*** Block opens ***

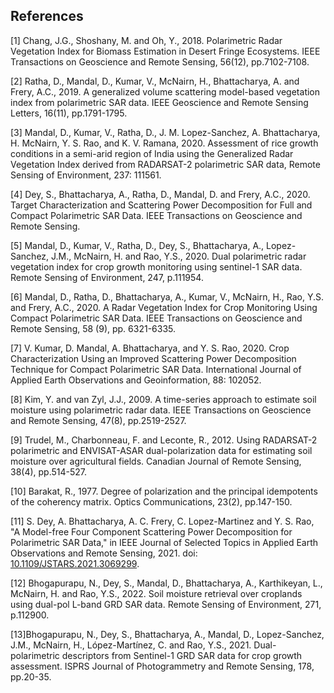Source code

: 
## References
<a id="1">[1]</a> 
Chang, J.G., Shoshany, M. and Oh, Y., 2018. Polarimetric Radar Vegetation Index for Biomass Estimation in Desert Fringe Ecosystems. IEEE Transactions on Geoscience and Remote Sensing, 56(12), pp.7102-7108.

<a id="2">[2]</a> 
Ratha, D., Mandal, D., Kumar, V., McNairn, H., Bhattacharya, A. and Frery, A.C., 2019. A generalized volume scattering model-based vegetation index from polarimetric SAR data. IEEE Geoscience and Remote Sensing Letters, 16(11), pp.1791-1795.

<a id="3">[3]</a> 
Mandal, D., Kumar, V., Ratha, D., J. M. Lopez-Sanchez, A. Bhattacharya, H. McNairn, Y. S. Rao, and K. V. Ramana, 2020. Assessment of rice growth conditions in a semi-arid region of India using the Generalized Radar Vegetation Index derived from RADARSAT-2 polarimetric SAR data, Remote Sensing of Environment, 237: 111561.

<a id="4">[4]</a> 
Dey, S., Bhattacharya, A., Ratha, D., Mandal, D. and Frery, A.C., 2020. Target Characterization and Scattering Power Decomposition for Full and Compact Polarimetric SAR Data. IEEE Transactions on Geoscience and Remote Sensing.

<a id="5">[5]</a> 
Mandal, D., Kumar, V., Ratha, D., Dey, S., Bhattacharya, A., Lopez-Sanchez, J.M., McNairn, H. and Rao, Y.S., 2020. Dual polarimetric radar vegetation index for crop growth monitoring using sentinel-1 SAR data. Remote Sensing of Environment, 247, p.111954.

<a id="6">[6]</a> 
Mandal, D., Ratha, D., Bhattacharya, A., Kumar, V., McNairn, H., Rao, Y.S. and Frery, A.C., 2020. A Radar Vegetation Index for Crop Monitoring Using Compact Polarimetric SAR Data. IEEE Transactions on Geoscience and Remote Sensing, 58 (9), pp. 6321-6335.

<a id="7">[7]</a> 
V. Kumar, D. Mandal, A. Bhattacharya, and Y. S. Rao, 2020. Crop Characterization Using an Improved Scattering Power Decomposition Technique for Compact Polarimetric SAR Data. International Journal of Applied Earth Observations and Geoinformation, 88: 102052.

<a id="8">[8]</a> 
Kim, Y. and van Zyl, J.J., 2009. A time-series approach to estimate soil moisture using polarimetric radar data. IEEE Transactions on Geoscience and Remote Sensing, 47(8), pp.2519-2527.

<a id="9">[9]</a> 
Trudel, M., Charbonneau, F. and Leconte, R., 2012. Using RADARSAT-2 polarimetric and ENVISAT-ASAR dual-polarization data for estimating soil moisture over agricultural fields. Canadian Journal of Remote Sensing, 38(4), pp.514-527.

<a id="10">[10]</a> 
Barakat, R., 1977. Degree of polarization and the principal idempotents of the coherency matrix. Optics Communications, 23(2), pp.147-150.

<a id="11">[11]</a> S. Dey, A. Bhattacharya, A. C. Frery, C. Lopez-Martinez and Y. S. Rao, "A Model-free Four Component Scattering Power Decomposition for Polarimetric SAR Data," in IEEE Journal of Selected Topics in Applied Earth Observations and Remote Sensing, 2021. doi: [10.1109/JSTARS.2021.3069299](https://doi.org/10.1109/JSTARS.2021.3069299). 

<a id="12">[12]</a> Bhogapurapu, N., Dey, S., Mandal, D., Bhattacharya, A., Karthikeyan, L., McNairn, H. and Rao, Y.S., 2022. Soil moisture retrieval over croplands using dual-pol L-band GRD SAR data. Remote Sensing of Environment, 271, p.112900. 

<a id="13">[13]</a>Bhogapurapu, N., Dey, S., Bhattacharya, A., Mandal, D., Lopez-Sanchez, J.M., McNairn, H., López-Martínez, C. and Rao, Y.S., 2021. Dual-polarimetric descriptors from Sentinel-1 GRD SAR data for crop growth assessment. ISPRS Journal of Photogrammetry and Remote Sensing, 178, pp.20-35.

*** Block closes ***

» WORK REQUIRED: Omit the pictures, then give every record back exactly as it stands.

» SOLUTION FOR THIS PROBLEM:
Source code

: 
## References
<a id="1">[1]</a> 
Chang, J.G., Shoshany, M. and Oh, Y., 2018. Polarimetric Radar Vegetation Index for Biomass Estimation in Desert Fringe Ecosystems. IEEE Transactions on Geoscience and Remote Sensing, 56(12), pp.7102-7108.

<a id="2">[2]</a> 
Ratha, D., Mandal, D., Kumar, V., McNairn, H., Bhattacharya, A. and Frery, A.C., 2019. A generalized volume scattering model-based vegetation index from polarimetric SAR data. IEEE Geoscience and Remote Sensing Letters, 16(11), pp.1791-1795.

<a id="3">[3]</a> 
Mandal, D., Kumar, V., Ratha, D., J. M. Lopez-Sanchez, A. Bhattacharya, H. McNairn, Y. S. Rao, and K. V. Ramana, 2020. Assessment of rice growth conditions in a semi-arid region of India using the Generalized Radar Vegetation Index derived from RADARSAT-2 polarimetric SAR data, Remote Sensing of Environment, 237: 111561.

<a id="4">[4]</a> 
Dey, S., Bhattacharya, A., Ratha, D., Mandal, D. and Frery, A.C., 2020. Target Characterization and Scattering Power Decomposition for Full and Compact Polarimetric SAR Data. IEEE Transactions on Geoscience and Remote Sensing.

<a id="5">[5]</a> 
Mandal, D., Kumar, V., Ratha, D., Dey, S., Bhattacharya, A., Lopez-Sanchez, J.M., McNairn, H. and Rao, Y.S., 2020. Dual polarimetric radar vegetation index for crop growth monitoring using sentinel-1 SAR data. Remote Sensing of Environment, 247, p.111954.

<a id="6">[6]</a> 
Mandal, D., Ratha, D., Bhattacharya, A., Kumar, V., McNairn, H., Rao, Y.S. and Frery, A.C., 2020. A Radar Vegetation Index for Crop Monitoring Using Compact Polarimetric SAR Data. IEEE Transactions on Geoscience and Remote Sensing, 58 (9), pp. 6321-6335.

<a id="7">[7]</a> 
V. Kumar, D. Mandal, A. Bhattacharya, and Y. S. Rao, 2020. Crop Characterization Using an Improved Scattering Power Decomposition Technique for Compact Polarimetric SAR Data. International Journal of Applied Earth Observations and Geoinformation, 88: 102052.

<a id="8">[8]</a> 
Kim, Y. and van Zyl, J.J., 2009. A time-series approach to estimate soil moisture using polarimetric radar data. IEEE Transactions on Geoscience and Remote Sensing, 47(8), pp.2519-2527.

<a id="9">[9]</a> 
Trudel, M., Charbonneau, F. and Leconte, R., 2012. Using RADARSAT-2 polarimetric and ENVISAT-ASAR dual-polarization data for estimating soil moisture over agricultural fields. Canadian Journal of Remote Sensing, 38(4), pp.514-527.

<a id="10">[10]</a> 
Barakat, R., 1977. Degree of polarization and the principal idempotents of the coherency matrix. Optics Communications, 23(2), pp.147-150.

<a id="11">[11]</a> S. Dey, A. Bhattacharya, A. C. Frery, C. Lopez-Martinez and Y. S. Rao, "A Model-free Four Component Scattering Power Decomposition for Polarimetric SAR Data," in IEEE Journal of Selected Topics in Applied Earth Observations and Remote Sensing, 2021. doi: [10.1109/JSTARS.2021.3069299](https://doi.org/10.1109/JSTARS.2021.3069299). 

<a id="12">[12]</a> Bhogapurapu, N., Dey, S., Mandal, D., Bhattacharya, A., Karthikeyan, L., McNairn, H. and Rao, Y.S., 2022. Soil moisture retrieval over croplands using dual-pol L-band GRD SAR data. Remote Sensing of Environment, 271, p.112900. 

<a id="13">[13]</a>Bhogapurapu, N., Dey, S., Bhattacharya, A., Mandal, D., Lopez-Sanchez, J.M., McNairn, H., López-Martínez, C. and Rao, Y.S., 2021. Dual-polarimetric descriptors from Sentinel-1 GRD SAR data for crop growth assessment. ISPRS Journal of Photogrammetry and Remote Sensing, 178, pp.20-35.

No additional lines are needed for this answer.